Causal-HalBench: LVLM Causal Benchmark

Updated 20 November 2025

Causal-HalBench is a causal benchmarking framework that quantifies spurious co-occurrence biases leading to object hallucinations in LVLMs.
It employs a structural causal model with counterfactual image interventions and metrics like CAC, AAC, and CHR to rigorously assess model robustness.
The framework’s precise intervention pipeline and causal analysis inform the design of debiasing strategies, enhancing the reliability of vision-language models.

Causal-HalBench is a causal benchmarking framework for evaluating and quantifying spurious co-occurrence biases—specifically object hallucinations—in Large Vision-LLMs (LVLMs). Unlike previous hallucination-focused benchmarks, Causal-HalBench supplies a formal causal characterization, counterfactual-based image interventions, and causal metrics that rigorously assess the robustness of object recognition pipelines to context-induced bias.
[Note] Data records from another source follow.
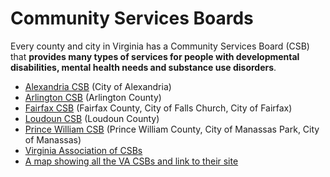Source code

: # Community Services Boards

Every county and city in Virginia has a Community Services Board (CSB) that **provides many types of services for people with developmental disabilities, mental health needs and substance use disorders**.

- [Alexandria CSB](https://www.alexandriava.gov/CSB) (City of Alexandria)
- [Arlington CSB](https://health.arlingtonva.us/behavioral-healthcare/) (Arlington County)
- [Fairfax CSB](https://www.fairfaxcounty.gov/community-services-board/) (Fairfax County, City of Falls Church, City of Fairfax)
- [Loudoun CSB](http://www.loudoun.gov/index.aspx?NID=121) (Loudoun County)
- [Prince William CSB](https://www.pwcva.gov/department/community-services) (Prince William County, City of Manassas Park, City of Manassas)
- [Virginia Association of CSBs](https://vacsb.org/)
- [A map showing all the VA CSBs and link to their site](https://dbhds.virginia.gov/community-services-boards-csbs/)

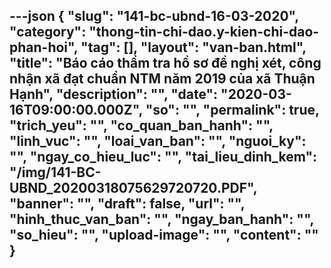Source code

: ---json
{
    "slug": "141-bc-ubnd-16-03-2020",
    "category": "thong-tin-chi-dao.y-kien-chi-dao-phan-hoi",
    "tag": [],
    "layout": "van-ban.html",
    "title": "Báo cáo thẩm tra hồ sơ đề nghị xét, công nhận xã đạt chuẩn NTM năm 2019 của xã Thuận Hạnh",
    "description": "",
    "date": "2020-03-16T09:00:00.000Z",
    "so": "",
    "permalink": true,
    "trich_yeu": "",
    "co_quan_ban_hanh": "",
    "linh_vuc": "",
    "loai_van_ban": "",
    "nguoi_ky": "",
    "ngay_co_hieu_luc": "",
    "tai_lieu_dinh_kem": "/img/141-BC-UBND_20200318075629720720.PDF",
    "banner": "",
    "draft": false,
    "url": "",
    "hinh_thuc_van_ban": "",
    "ngay_ban_hanh": "",
    "so_hieu": "",
    "upload-image": "",
    "__content__": ""
}
---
Through interventions constructed with proprietary LVLMs and advanced text-to-image models, Causal-HalBench exposes the susceptibility of mainstream models to spurious correlations and informs the design and evaluation of causal debiasing strategies (Xu et al., 13 Nov 2025).

1. Structural Causal Model and Spurious Pathways

Causal-HalBench is grounded in a structural causal modeling (SCM) approach to characterize object hallucinations. The SCM operates on the following variables:

$I$ : true visual features (pixel content, shape descriptors)
$O$ : ground-truth indicator of the queried object’s presence
$C$ : latent context bias, encoding statistical co-occurrence patterns learned from training data
$Y$ : the LVLM’s binary prediction on object presence (“yes”/“no”)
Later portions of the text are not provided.